Should student borrowers also buy life insurance? – InsuranceNewsNet
NEW YORK, July 29 2022 (GLOBE NEWSWIRE) — With student loan debt in the United States currently estimated at $1.762 trillion, the cost of higher education is rapidly weighing on many households. Borrowers may wonder if they should consider their student loans when buying life insurance cover. The answer to this question depends on the type of loan the borrower has and who signed it.
Who is responsible for paying the debt?
Many people believe that student loan debt is forgiven if the borrower dies. However, this is not always the case. It depends on a few factors, including whether the loan was federal or private, and whether the borrower had a co-signer.
Federal vs Private Student Loan Debt
Federal student loans (without a co-signer) are the simplest case. By law, these loans are canceled in the event of death or total disability, and family members or the estate are not responsible for repaying them. In this case, neither party needs to increase their life insurance coverage based on the loan.

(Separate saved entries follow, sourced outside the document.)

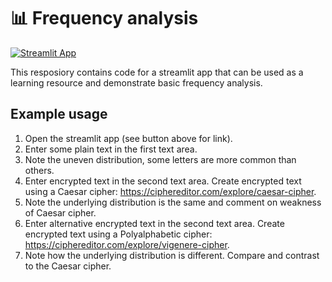 # 📊 Frequency analysis

[![Streamlit App](https://static.streamlit.io/badges/streamlit_badge_black_white.svg)](https://samattwood9-frequency-analysis-demo-appapp-lke0k5.streamlit.app/)

This resposiory contains code for a streamlit app that can be used as a learning resource and demonstrate basic frequency analysis.

## Example usage

1. Open the streamlit app (see button above for link).
2. Enter some plain text in the first text area.
3. Note the uneven distribution, some letters are more common than others.
4. Enter encrypted text in the second text area. Create encrypted text using a Caesar cipher: https://ciphereditor.com/explore/caesar-cipher.
5. Note the underlying distribution is the same and comment on weakness of Caesar cipher.
6. Enter alternative encrypted text in the second text area. Create encrypted text using a Polyalphabetic cipher: https://ciphereditor.com/explore/vigenere-cipher.
7. Note how the underlying distribution is different. Compare and contrast to the Caesar cipher.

On the other hand, private student loans may have different terms. Because private loans are issued by a private lender, the lender can dictate their own rules, including death or disability conditions. The best way to know for sure is to read the fine print.

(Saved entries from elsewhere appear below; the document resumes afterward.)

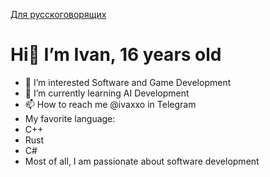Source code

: [Для русскоговорящих](https://github.com/ivaniumx/ivaniumx/blob/main/README_ru.md)
# Hi👋 I’m Ivan, 16 years old
- 👀 I’m interested Software and Game Development
- 🌱 I’m currently learning AI Development 
- 📫 How to reach me @ivaxxo in Telegram
- My favorite language:
- C++
- Rust
- C#
- Most of all, I am passionate about software development

<!---
ivaniumx/ivaniumx is a ✨ special ✨ repository because its `README.md` (this file) appears on your GitHub profile.
You can click the Preview link to take a look at your changes.
--->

If someone with unpaid private student loans and no co-signers were to die, their estate may have to repay the debt. A judge can order the sale of assets that the borrower was planning to leave to others (like a house or a car) to repay the lender. In this situation, having an adequate amount of life insurance would help eliminate this burden and leave these items to their original heirs.
Co-signing occurs when a parent or other adult agrees to be responsible for the loan should the borrower default. Co-signing is common for many types of loans, including student loans.
For some federal loans, a co-signer must continue to make payments even if the borrower dies. It depends on the type of federal loan.
For private loans, the co-signer may need to continue making payments. The loan agreement may also include an acceleration clause. This could mean that the lender can make the loan balance due immediately if the borrower dies.
Spouses of borrowers
Like co-signers, spouses may also be required to make payments after the death of the borrower. Much will depend on:
- The state where the loan was taken out.
- If the couple was married at the time of the loan.
In some states, loans are considered shared or community property. Even if the surviving spouse has not co-signed, places where community property laws will require them to continue making payments. This is another example where having life insurance — and, therefore, a death benefit — can help ease that burden.
How to Use Insurance to Protect Against Student Loan Debt
A borrower’s decision to purchase life insurance or obtain additional coverage to potentially pay off student debt depends on whether they had a co-signer, the type of loan, and the status in which he lives. Borrowers and co-signers should carefully review their loan terms and decide if they need additional life insurance coverage.